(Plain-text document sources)
━━━━━━━━━━━━━━━━
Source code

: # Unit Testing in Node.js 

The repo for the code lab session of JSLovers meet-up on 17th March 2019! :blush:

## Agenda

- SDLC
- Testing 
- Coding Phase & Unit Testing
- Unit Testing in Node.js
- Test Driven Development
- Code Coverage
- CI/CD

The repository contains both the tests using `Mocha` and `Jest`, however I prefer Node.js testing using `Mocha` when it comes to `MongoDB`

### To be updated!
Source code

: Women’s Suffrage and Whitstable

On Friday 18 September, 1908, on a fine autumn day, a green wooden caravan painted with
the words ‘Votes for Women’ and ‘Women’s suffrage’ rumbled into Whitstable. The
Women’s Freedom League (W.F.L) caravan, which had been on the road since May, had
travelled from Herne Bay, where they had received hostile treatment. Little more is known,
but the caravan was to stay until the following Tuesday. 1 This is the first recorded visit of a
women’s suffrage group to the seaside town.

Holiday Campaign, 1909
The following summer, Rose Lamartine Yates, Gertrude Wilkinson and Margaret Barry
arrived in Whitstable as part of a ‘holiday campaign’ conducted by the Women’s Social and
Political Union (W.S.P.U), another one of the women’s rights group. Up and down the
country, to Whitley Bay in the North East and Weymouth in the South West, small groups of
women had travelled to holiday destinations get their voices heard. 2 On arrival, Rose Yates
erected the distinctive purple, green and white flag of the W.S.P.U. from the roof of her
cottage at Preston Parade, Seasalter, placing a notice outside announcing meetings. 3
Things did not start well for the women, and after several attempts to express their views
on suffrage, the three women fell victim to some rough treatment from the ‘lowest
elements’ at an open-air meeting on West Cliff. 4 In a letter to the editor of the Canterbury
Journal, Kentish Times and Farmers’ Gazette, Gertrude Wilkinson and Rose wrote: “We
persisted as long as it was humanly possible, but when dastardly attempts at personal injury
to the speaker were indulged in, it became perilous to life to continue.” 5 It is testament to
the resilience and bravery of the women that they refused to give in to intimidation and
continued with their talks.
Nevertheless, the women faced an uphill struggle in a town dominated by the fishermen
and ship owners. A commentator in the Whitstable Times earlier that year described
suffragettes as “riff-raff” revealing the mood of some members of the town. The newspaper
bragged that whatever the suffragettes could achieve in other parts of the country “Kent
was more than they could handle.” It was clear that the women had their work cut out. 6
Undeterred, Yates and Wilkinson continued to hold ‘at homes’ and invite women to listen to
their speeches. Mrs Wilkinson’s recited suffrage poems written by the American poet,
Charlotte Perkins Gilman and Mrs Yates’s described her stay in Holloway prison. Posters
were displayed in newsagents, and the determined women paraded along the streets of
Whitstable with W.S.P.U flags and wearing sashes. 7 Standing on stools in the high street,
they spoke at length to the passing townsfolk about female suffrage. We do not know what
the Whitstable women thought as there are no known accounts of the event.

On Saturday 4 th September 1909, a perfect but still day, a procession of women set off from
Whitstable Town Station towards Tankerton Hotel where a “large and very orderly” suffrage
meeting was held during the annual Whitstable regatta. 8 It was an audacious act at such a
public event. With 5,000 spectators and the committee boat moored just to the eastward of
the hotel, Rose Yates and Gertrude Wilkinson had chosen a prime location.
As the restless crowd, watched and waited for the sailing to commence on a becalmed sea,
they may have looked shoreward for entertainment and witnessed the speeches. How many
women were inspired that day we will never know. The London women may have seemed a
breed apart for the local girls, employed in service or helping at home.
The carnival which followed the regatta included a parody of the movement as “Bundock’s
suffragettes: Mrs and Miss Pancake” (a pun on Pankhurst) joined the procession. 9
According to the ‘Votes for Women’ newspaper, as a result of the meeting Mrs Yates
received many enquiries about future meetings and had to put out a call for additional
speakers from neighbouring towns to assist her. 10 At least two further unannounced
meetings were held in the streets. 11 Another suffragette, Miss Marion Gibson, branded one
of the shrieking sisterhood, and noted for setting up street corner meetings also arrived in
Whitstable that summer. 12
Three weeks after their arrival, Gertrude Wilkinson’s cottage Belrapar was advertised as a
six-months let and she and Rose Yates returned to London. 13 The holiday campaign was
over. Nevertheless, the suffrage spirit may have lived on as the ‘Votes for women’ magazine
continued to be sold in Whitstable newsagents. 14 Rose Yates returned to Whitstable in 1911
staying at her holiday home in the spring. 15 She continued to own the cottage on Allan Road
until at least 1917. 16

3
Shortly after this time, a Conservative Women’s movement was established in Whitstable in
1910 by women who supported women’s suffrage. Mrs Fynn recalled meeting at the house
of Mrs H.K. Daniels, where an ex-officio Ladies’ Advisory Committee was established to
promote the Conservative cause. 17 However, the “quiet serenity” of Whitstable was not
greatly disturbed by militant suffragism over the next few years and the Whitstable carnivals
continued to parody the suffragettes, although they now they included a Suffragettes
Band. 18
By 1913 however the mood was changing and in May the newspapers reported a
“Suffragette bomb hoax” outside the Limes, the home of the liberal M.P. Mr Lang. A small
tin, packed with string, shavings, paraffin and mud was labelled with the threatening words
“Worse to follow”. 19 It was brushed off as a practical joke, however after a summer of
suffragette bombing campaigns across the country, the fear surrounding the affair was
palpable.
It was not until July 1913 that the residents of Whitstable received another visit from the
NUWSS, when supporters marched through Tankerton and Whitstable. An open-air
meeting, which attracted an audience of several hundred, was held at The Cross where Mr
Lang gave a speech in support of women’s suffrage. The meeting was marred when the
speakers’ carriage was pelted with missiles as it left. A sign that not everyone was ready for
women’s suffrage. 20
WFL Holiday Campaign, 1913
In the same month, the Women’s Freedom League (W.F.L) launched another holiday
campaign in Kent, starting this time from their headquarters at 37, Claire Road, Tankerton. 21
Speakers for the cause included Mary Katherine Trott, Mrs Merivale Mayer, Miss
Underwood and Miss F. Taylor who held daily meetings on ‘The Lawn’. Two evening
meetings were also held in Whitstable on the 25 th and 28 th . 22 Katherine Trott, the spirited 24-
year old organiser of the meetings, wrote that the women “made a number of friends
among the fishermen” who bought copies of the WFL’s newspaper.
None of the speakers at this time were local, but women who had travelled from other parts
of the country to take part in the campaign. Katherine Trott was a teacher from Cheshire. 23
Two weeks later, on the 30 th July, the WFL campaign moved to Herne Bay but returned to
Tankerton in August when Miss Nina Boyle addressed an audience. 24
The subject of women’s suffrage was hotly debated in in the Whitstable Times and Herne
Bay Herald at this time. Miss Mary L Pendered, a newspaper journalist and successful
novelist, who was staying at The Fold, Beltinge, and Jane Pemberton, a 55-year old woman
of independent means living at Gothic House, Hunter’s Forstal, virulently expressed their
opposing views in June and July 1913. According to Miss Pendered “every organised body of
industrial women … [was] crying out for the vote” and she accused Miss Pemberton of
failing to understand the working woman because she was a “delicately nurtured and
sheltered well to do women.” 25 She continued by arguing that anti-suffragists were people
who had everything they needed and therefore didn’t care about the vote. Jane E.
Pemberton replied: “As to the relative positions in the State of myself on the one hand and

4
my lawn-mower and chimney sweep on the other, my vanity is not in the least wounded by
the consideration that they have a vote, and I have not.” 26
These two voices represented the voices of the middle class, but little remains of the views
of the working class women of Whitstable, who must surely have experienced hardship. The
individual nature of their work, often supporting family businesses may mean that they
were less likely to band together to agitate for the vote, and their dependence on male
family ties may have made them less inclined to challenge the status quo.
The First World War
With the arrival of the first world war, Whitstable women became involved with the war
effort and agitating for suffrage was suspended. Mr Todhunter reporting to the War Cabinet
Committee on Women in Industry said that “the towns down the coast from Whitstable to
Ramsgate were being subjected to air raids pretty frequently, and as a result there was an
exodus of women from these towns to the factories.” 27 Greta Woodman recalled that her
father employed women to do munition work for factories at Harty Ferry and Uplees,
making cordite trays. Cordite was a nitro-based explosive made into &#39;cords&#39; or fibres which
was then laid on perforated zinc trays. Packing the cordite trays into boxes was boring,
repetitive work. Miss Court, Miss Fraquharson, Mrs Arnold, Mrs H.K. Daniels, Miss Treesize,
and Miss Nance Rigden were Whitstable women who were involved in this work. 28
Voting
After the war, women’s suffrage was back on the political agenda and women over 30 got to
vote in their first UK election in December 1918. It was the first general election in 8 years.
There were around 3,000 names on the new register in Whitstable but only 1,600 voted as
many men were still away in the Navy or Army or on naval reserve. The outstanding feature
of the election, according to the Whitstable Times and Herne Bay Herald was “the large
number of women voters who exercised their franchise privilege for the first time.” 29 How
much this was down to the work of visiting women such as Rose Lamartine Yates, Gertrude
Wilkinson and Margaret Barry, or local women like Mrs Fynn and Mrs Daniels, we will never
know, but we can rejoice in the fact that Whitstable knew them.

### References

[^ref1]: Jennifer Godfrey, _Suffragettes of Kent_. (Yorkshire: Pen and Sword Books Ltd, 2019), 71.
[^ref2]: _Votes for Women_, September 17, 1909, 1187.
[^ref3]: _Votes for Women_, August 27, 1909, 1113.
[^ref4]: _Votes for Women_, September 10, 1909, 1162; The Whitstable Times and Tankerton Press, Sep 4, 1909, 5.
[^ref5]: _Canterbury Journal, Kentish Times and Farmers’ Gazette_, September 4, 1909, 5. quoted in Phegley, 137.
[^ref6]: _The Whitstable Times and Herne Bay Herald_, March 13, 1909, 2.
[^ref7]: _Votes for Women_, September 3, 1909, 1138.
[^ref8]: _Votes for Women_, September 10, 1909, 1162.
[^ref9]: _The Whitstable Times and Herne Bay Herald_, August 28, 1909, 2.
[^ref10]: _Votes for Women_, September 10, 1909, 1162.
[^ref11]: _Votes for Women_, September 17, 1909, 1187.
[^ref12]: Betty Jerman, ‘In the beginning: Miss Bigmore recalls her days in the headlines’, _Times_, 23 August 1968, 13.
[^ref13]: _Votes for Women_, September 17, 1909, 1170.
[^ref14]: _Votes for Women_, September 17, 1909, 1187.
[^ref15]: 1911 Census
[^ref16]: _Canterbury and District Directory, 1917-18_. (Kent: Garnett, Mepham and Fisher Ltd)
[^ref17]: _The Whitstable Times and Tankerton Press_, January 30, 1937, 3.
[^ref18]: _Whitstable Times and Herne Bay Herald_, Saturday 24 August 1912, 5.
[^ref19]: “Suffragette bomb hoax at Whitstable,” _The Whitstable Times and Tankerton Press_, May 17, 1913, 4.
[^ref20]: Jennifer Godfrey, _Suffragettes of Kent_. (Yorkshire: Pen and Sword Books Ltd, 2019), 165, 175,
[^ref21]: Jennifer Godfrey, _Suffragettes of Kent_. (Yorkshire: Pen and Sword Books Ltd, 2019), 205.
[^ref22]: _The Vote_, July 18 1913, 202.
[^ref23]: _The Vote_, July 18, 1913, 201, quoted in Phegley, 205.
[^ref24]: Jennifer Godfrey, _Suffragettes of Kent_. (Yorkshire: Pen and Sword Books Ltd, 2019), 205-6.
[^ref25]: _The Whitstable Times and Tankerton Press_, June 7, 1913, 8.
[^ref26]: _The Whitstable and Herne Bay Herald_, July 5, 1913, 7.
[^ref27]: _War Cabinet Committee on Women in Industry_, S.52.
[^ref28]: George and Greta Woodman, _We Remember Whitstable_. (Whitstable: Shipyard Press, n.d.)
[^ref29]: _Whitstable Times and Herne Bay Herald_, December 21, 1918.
━━━━━━━━━━━━━━━━
Above this instruction are the records; retype exactly the lines from the one containing "speakers’ carriage was" up to and including the one containing "novelist, who was".

YOUR SOLUTION:
speakers’ carriage was pelted with missiles as it left. A sign that not everyone was ready for
women’s suffrage. 20
WFL Holiday Campaign, 1913
In the same month, the Women’s Freedom League (W.F.L) launched another holiday
campaign in Kent, starting this time from their headquarters at 37, Claire Road, Tankerton. 21
Speakers for the cause included Mary Katherine Trott, Mrs Merivale Mayer, Miss
Underwood and Miss F. Taylor who held daily meetings on ‘The Lawn’. Two evening
meetings were also held in Whitstable on the 25 th and 28 th . 22 Katherine Trott, the spirited 24-
year old organiser of the meetings, wrote that the women “made a number of friends
among the fishermen” who bought copies of the WFL’s newspaper.
None of the speakers at this time were local, but women who had travelled from other parts
of the country to take part in the campaign. Katherine Trott was a teacher from Cheshire. 23
Two weeks later, on the 30 th July, the WFL campaign moved to Herne Bay but returned to
Tankerton in August when Miss Nina Boyle addressed an audience. 24
The subject of women’s suffrage was hotly debated in in the Whitstable Times and Herne
Bay Herald at this time. Miss Mary L Pendered, a newspaper journalist and successful
novelist, who was staying at The Fold, Beltinge, and Jane Pemberton, a 55-year old woman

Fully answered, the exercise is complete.